Михаил Холмогоров - Второстепенная суть вещей Страница 4
Михаил Холмогоров - Второстепенная суть вещей читать онлайн бесплатно
«Обломова» мы освоили в прошлом, ленивом году, когда зной не выпускал из прохладной избы. Праздность нынешней осени довольно хлопотливая: сушить, морозить, мариновать (искусство соленья нам не далось)… Соответственно, и круг чтения — разумеется, Гоголь. Разумеется, «Старосветские помещики». Оказывается, старички Пульхерия Ивановна и Афанасий Иванович не такие уж и старые — наши ровесники. Нам, конечно, до такой идиллии далеко, мы еще стремимся к описанному Гоголем идеалу, но как приятно, пока булькает в кастрюле грибной отвар, произносить вслух вслед за Пульхерией Ивановной: «Вот это грибки с чабрецом! это с гвоздиками и волошскими орехами; солить их выучила меня туркеня, в то время, когда турки были у нас в плену. Такая была добрая туркеня и не заметно совсем, чтобы турецкую веру исповедовала. Так совсем и ходит почти, как у нас; только свинины не ела: говорит, что у них как-то там в законе запрещено. Вот это грибы с смородинным листом и мушкатным орехом! А вот большие травянки: я их еще в первый раз мариновала; не знаю, каковы-то они; я узнала секрет от отца Ивана. В маленькой кадушке прежде всего нужно разостлать дубовые листья и потом посыпать перцем и селитрою и положить еще, что бывает на нечуйви-тере, цвет, так этот цвет взять и хвостиками разостлать вверх». Ну вот, пока текут слюнки под говорок гоголевской Бавкиды, закипели и сбежали наши грибы. Уж что-то одно — или жить старосветским помещиком, или читать о нем.

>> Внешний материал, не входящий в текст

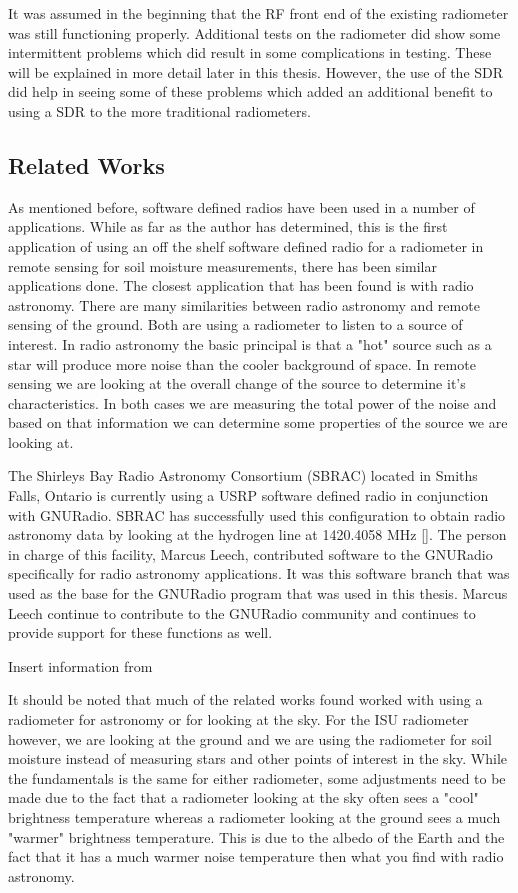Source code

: It was assumed in the beginning that the RF front end of the existing radiometer was still functioning properly.  Additional tests on the radiometer did show some intermittent problems which did result in some complications in testing.  These will be explained in more detail later in this thesis.  However, the use of the SDR did help in seeing some of these problems which added an additional benefit to using a SDR to the more traditional radiometers.  

\subsection{Related Works}
As mentioned before, software defined radios have been used in a number of applications.  While as far as the author has determined, this is the first application of using an off the shelf software defined radio for a radiometer in remote sensing for soil moisture measurements, there has been similar applications done.  The closest application that has been found is with radio astronomy.  There are many similarities between radio astronomy and remote sensing of the ground.  Both are using a radiometer to listen to a source of interest.  In radio astronomy the basic principal is that a "hot" source such as a star will produce more noise than the cooler background of space.  In remote sensing we are looking at the overall change of the source to determine it's characteristics.  In both cases we are measuring the total power of the noise and based on that information we can determine some properties of the source we are looking at.

The Shirleys Bay Radio Astronomy Consortium (SBRAC) located in Smiths Falls, Ontario is currently using a USRP software defined radio in conjunction with GNURadio.  SBRAC has successfully used this configuration to obtain radio astronomy data by looking at the hydrogen line at 1420.4058 MHz [\cite{Leech2007}].  The person in charge of this facility, Marcus Leech, contributed software to the GNURadio specifically for radio astronomy applications.  It was this software branch that was used as the base for the GNURadio program that was used in this thesis.  Marcus Leech continue to contribute to the GNURadio community and continues to provide support for these functions as well.

Insert information from \cite{Behnke}

It should be noted that much of the related works found worked with using a radiometer for astronomy or for looking at the sky.  For the ISU radiometer however, we are looking at the ground and we are using the radiometer for soil moisture instead of measuring stars and other points of interest in the sky.  While the fundamentals is the same for either radiometer, some adjustments need to be made due to the fact that a radiometer looking at the sky often sees a "cool" brightness temperature whereas a radiometer looking at the ground sees a much "warmer" brightness temperature.  This is due to the albedo of the Earth and the fact that it has a much warmer noise temperature then what you find with radio astronomy.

В иные жизненные моменты так хочется бросить московскую суету, про которую, кажется, уже все знаешь, которой, как мстится, пресытился, на которую, как в пар уходят отпущенные тебе силы, и предаться простым старосветским радостям. Но тут же понимаешь, что это иллюзия. Втянешься в эту райскую жизнь — удавиться захочется. Буколики хороши для нечастого чтения вслух в соответствующих обстоятельствах и декорациях.
Вот запрем банки тугими крышками, забьем в морозилку аккуратные пакетики, полюбуемся очередным, всегда неповторимым закатом и завтра с утра — за дело, отдавать долги компьютеру.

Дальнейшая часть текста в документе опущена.